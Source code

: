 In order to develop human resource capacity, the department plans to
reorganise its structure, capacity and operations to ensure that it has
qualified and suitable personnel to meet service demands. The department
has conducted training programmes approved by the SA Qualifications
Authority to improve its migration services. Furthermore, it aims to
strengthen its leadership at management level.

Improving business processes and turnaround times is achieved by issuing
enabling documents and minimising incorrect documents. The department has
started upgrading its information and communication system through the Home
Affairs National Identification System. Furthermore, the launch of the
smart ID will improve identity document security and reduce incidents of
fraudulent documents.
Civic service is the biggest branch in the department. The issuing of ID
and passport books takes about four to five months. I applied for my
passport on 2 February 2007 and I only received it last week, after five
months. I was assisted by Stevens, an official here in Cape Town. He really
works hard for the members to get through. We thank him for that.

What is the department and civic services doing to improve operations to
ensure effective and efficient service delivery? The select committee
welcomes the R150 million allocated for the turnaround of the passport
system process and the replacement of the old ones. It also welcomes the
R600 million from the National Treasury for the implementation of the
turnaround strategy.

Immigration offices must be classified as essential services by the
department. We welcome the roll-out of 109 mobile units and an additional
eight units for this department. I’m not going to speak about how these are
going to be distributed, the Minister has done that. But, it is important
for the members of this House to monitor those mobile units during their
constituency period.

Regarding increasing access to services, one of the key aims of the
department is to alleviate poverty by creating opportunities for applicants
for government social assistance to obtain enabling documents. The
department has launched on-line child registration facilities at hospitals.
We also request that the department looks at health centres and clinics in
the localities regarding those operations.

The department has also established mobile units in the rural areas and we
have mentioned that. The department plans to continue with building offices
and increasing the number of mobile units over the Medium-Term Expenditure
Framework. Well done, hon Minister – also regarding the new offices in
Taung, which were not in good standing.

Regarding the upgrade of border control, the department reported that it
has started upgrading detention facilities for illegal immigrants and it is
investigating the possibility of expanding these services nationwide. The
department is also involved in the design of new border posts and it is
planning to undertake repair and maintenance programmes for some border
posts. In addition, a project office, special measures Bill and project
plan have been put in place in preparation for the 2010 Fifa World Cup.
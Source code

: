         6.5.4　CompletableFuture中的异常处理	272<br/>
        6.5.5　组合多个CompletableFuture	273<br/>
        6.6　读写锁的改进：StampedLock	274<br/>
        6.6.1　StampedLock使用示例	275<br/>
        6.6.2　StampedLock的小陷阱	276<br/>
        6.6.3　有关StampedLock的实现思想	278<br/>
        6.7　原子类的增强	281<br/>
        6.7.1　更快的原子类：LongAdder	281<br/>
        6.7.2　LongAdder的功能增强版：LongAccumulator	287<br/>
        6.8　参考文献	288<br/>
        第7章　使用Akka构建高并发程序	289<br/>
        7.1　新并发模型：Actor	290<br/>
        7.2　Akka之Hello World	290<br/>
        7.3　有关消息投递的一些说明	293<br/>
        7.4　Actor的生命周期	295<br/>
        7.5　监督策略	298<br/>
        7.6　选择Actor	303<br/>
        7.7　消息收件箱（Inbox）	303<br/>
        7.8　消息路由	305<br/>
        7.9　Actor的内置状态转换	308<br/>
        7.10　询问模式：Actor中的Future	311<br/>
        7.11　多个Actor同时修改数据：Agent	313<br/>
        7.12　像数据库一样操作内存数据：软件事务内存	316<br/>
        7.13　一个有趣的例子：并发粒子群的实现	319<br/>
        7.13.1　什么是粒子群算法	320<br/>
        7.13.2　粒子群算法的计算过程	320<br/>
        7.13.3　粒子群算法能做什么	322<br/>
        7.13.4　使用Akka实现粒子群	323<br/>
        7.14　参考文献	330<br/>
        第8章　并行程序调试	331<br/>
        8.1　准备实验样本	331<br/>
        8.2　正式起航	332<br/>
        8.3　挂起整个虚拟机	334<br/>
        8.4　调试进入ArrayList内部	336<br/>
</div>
::::::::::
* What to produce
Where a line of the data above includes the string "programmes", pull it out.

* Solved problem
has conducted training programmes approved by the SA Qualifications
planning to undertake repair and maintenance programmes for some border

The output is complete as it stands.